**EXERCISE BRIEF:** Transcribe word for word the section of the records below that opens with the line containing "## Console commands" and closes with the line containing "In the root"; drop every picture.

Stored data
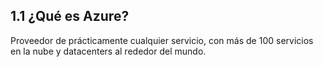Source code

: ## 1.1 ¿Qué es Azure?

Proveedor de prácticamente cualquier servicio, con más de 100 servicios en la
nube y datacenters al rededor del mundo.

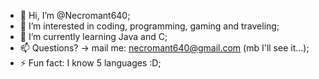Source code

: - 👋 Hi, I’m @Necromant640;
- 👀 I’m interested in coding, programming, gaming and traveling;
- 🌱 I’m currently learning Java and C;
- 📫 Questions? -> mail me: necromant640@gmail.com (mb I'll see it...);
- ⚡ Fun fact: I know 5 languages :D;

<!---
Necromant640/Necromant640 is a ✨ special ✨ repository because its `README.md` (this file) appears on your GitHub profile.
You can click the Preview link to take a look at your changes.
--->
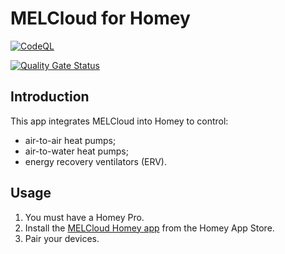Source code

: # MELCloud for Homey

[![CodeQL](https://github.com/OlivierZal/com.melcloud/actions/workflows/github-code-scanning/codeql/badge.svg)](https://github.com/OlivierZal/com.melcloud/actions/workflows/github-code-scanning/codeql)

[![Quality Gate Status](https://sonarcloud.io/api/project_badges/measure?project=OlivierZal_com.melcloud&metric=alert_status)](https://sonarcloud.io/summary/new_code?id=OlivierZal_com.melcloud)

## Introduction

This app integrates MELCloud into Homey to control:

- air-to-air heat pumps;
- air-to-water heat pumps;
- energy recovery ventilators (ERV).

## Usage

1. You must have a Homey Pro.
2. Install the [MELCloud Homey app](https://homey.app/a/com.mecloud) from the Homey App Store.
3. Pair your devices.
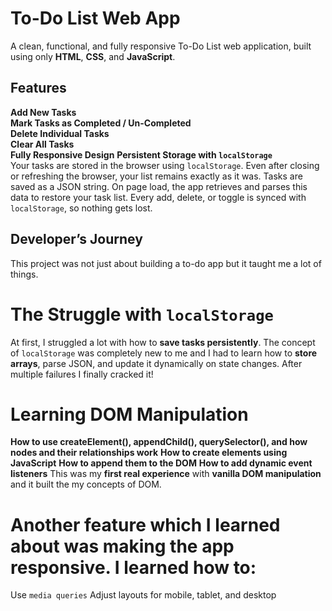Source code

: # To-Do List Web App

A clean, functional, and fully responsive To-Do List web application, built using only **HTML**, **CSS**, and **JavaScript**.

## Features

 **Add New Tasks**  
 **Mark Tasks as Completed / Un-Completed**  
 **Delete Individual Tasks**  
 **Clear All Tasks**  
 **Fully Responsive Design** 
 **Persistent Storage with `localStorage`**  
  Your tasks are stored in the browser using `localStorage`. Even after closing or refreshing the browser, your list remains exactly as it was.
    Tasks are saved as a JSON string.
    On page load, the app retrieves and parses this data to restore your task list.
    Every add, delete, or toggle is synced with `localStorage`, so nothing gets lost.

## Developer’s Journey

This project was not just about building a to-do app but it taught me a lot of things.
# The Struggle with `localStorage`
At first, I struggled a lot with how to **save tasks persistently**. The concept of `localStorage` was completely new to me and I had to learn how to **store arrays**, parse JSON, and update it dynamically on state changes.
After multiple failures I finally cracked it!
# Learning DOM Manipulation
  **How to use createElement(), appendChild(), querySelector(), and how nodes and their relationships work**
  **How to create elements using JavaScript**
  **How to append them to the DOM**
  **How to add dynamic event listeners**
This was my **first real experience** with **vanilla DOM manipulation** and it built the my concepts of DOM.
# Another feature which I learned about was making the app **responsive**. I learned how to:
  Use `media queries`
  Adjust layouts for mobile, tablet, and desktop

--

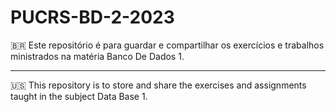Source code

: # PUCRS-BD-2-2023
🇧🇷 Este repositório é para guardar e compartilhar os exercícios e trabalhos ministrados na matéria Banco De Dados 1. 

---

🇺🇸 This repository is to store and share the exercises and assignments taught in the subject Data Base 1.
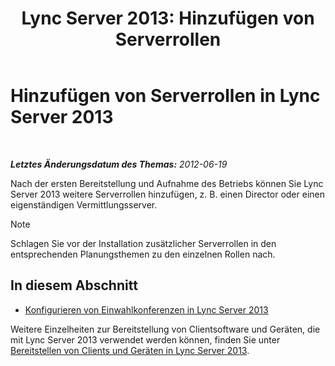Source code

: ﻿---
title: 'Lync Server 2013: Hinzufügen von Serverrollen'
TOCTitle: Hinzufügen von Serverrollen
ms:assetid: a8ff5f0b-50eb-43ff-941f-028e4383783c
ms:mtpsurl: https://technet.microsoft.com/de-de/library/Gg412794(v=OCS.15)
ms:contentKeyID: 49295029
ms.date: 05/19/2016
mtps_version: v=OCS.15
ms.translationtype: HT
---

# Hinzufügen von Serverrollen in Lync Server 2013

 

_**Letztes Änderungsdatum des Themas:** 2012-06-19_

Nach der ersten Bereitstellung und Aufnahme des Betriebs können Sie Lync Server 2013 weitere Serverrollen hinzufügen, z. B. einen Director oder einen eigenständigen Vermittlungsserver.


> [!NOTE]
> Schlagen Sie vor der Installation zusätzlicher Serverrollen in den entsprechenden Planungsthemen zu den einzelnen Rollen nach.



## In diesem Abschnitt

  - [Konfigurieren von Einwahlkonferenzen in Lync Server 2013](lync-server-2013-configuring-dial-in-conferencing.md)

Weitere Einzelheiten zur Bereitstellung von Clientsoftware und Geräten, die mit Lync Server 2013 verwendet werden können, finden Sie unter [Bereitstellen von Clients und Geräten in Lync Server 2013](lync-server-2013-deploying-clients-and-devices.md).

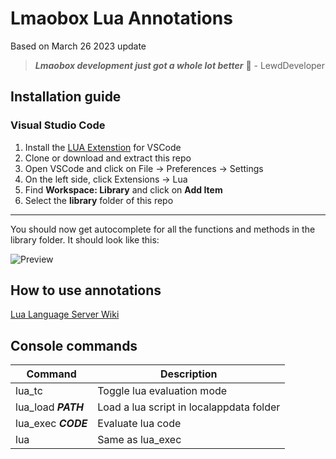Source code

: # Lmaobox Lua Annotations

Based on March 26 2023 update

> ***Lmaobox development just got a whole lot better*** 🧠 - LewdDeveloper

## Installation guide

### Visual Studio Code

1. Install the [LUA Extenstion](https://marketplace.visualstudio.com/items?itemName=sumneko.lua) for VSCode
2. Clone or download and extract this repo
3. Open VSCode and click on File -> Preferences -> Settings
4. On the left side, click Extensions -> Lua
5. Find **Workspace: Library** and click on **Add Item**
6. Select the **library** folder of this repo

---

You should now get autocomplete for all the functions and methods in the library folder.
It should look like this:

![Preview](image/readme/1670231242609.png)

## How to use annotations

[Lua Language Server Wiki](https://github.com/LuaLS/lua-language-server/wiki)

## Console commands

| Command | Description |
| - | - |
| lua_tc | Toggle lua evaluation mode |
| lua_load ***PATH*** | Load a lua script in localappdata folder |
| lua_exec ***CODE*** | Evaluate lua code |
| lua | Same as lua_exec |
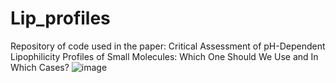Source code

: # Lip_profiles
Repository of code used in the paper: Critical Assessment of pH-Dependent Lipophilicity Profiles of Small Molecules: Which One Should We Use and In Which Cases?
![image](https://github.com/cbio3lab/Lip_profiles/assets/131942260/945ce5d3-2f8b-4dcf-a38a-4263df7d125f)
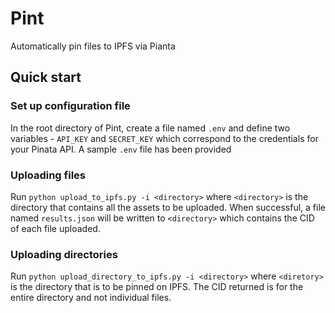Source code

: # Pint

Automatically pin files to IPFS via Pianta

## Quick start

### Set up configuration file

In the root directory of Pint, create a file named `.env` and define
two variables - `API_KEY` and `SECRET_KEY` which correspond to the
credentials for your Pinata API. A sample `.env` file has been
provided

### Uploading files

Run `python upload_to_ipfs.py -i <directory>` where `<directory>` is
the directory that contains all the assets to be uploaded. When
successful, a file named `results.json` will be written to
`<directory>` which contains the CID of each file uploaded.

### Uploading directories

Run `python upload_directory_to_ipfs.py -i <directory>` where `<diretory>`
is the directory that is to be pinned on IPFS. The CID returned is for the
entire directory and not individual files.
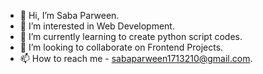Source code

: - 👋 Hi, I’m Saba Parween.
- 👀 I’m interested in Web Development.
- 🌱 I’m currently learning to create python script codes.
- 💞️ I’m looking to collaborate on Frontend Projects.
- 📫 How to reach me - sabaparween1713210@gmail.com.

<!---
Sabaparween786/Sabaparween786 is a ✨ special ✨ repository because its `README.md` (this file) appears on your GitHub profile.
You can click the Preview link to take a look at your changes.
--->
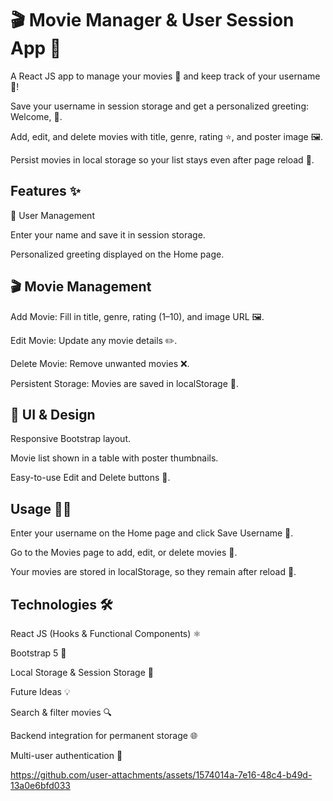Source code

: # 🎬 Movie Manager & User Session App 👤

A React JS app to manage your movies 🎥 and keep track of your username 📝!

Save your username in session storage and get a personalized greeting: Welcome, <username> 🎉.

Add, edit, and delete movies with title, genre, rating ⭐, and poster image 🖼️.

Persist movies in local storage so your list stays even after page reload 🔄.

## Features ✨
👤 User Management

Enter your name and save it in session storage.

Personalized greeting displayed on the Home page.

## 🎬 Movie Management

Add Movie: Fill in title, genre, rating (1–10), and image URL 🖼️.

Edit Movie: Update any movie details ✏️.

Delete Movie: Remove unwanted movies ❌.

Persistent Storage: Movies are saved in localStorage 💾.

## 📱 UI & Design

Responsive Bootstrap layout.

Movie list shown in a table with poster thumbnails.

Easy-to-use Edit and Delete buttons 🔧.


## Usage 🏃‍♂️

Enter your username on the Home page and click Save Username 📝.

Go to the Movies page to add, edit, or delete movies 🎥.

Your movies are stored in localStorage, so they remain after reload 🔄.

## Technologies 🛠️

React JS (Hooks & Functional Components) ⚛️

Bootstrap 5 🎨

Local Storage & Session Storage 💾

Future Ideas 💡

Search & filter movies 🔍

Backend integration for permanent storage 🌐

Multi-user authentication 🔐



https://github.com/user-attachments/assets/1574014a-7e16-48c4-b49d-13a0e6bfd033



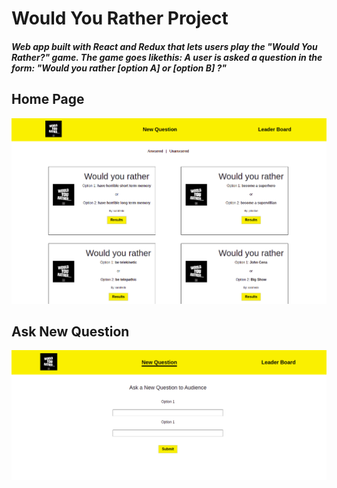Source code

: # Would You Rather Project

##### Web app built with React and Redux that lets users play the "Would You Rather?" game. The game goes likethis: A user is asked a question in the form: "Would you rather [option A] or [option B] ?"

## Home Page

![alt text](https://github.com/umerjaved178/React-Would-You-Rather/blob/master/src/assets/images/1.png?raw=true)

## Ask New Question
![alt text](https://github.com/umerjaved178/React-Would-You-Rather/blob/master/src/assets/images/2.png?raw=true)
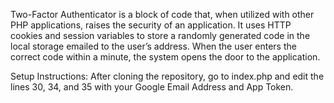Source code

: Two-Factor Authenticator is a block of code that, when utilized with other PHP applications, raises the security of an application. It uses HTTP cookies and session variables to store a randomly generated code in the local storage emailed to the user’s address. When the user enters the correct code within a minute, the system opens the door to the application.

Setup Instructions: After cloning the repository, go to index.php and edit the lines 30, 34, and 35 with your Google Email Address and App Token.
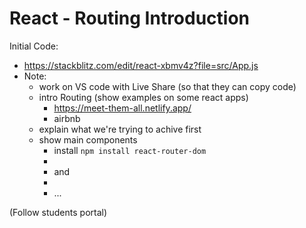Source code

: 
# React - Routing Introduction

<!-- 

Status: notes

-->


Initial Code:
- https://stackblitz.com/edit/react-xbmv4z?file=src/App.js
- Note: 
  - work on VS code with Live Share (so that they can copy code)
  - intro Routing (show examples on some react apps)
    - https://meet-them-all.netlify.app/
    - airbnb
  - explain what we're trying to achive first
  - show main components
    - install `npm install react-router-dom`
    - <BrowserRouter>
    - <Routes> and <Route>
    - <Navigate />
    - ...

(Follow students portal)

**RESPONSE:**
## Console commands

| Command | Description |
| - | - |
| lua_tc | Toggle lua evaluation mode |
| lua_load ***PATH*** | Load a lua script in localappdata folder |
| lua_exec ***CODE*** | Evaluate lua code |
| lua | Same as lua_exec |
Source code

: # Lip_profiles
Repository of code used in the paper: Critical Assessment of pH-Dependent Lipophilicity Profiles of Small Molecules: Which One Should We Use and In Which Cases?
![image](https://github.com/cbio3lab/Lip_profiles/assets/131942260/945ce5d3-2f8b-4dcf-a38a-4263df7d125f)
Source code

: # Pint

Automatically pin files to IPFS via Pianta

## Quick start

### Set up configuration file

In the root directory of Pint, create a file named `.env` and define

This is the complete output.